Jackie St. Claire wears transgender flag paint on her face at the Transgender day of Visibility on March 31.
Ifyouwere on X at all at the end of last week, then you probably had the misfortune of seeing the term “Detrans” trending. For those who didn’t investigate, here’s the unpleasant rundown: “Detrans” is the latest short film from the Prager University Foundation (better known as PragerU), a conservative nonprofit group best known for its videos that present archaic viewpoints on various civic and social justice topics.
Its latest documentary is about a small handful of people who transitioned as young people and then decided to detransition later. This film is not trending because people love or hate it, by the way. PragerU reportedly paid X $1 million to shove its agenda into everyone’s faces. This tactic should be terrifying to anyone who values speech, because it essentially boils down to a massive misinformation campaign. Although people who detransition certainly exist and are entitled to sharing their story, they account for only about 1% of all trans people.
So you know that the documentary’s creators aren’t acting in good faith when they withholds that context and make it look like giant swaths of trans people regret their decision to affirm their gender. The film makes it seem like kids everywhere are being tricked into being trans — and that this is a widespread problem we should all be worried about.
I was unable to find out which humans directed and produced the film; when I reached out to them for this info, a PragerU press rep said simply, “PragerU produced the short documentary.”
PragerU (which is not affiliated with an actual academic institution) was founded in 2009 by Allen Estrin, a screenwriter, and Dennis Prager, a conservative radio talk show host. On their site, they claim to “promote American values” and offer an “alternative to the dominant left-wing ideology in culture, media, and education.” PragerU was in headlines earlier this year when the Florida Board of Education approved their PragerU Kids videos for use in public K-12 classrooms, including one video geared toward children, in which a cartoon Christopher Columbus justifies colonialism by calling Indigenous people “vicious cannibals.”

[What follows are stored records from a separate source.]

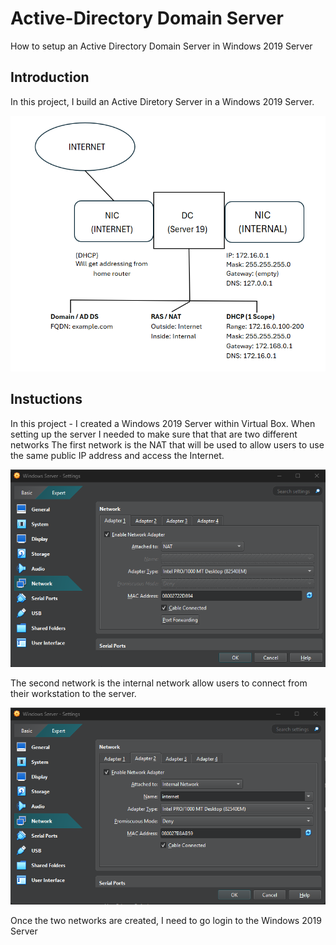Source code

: # Active-Directory Domain Server
How to setup an Active Directory Domain Server in Windows 2019 Server

## Introduction

In this project, I build an Active Diretory Server in a Windows 2019 Server.

![image](https://github.com/seanmarqueling/Active-Directory/blob/main/0.%20Direction.png?raw=true)

## Instuctions

In this project - I created a Windows 2019 Server within Virtual Box. When setting up the server I needed to make sure that that are two different networks
The first network is the NAT that will be used to allow users to use the same public IP address and access the Internet.

![image](https://github.com/seanmarqueling/Active-Directory/blob/main/1.%20NAT.png?raw=true)

The second network is the internal network allow users to connect from their workstation to the server.

![image](https://github.com/seanmarqueling/Active-Directory/blob/main/2.%20Internet.png?raw=true)

Once the two networks are created, I need to go login to the Windows 2019 Server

“We put so many resources behind promoting [‘Detrans’] because it is one of the most important projects we have ever done,” PragerU’s spokesperson said over email, after I asked why they decided to put so much muscle behind this campaign specifically. “We are doing everything we can to reach a massive audience on the dangers of gender affirming care as it has rapidly become a social contagion that has detrimental consequences.”
Their use of the term “social contagion” illustrates just how much they see transness as an existential threat — and although I shouldn’t have been surprised and disgusted, I certainly was.
The platform formerly known as Twitter, by the way, has evidently allowed PragerU to promote its documentary when other platforms like YouTube have refused, per Deseret News. Since Elon Musk’s takeover of the site, it has lost millions of dollars in ad revenue. The “Detrans” documentary also seems pretty aligned with Musk’s anti-trans beliefs. His idea of free speech has always appeared to be about the freedom to disrespect people he doesn’t understand. And this documentary does that, as well.
I watched the 20-minute documentary so you don’t have to. Most of it consists of stories from three people who transitioned after spending a lot of time on YouTube or Tumblr and saw other trans people exploring their identities. These three people eventually then decided to detransition by stopping and/or reversing their gender-affirming care.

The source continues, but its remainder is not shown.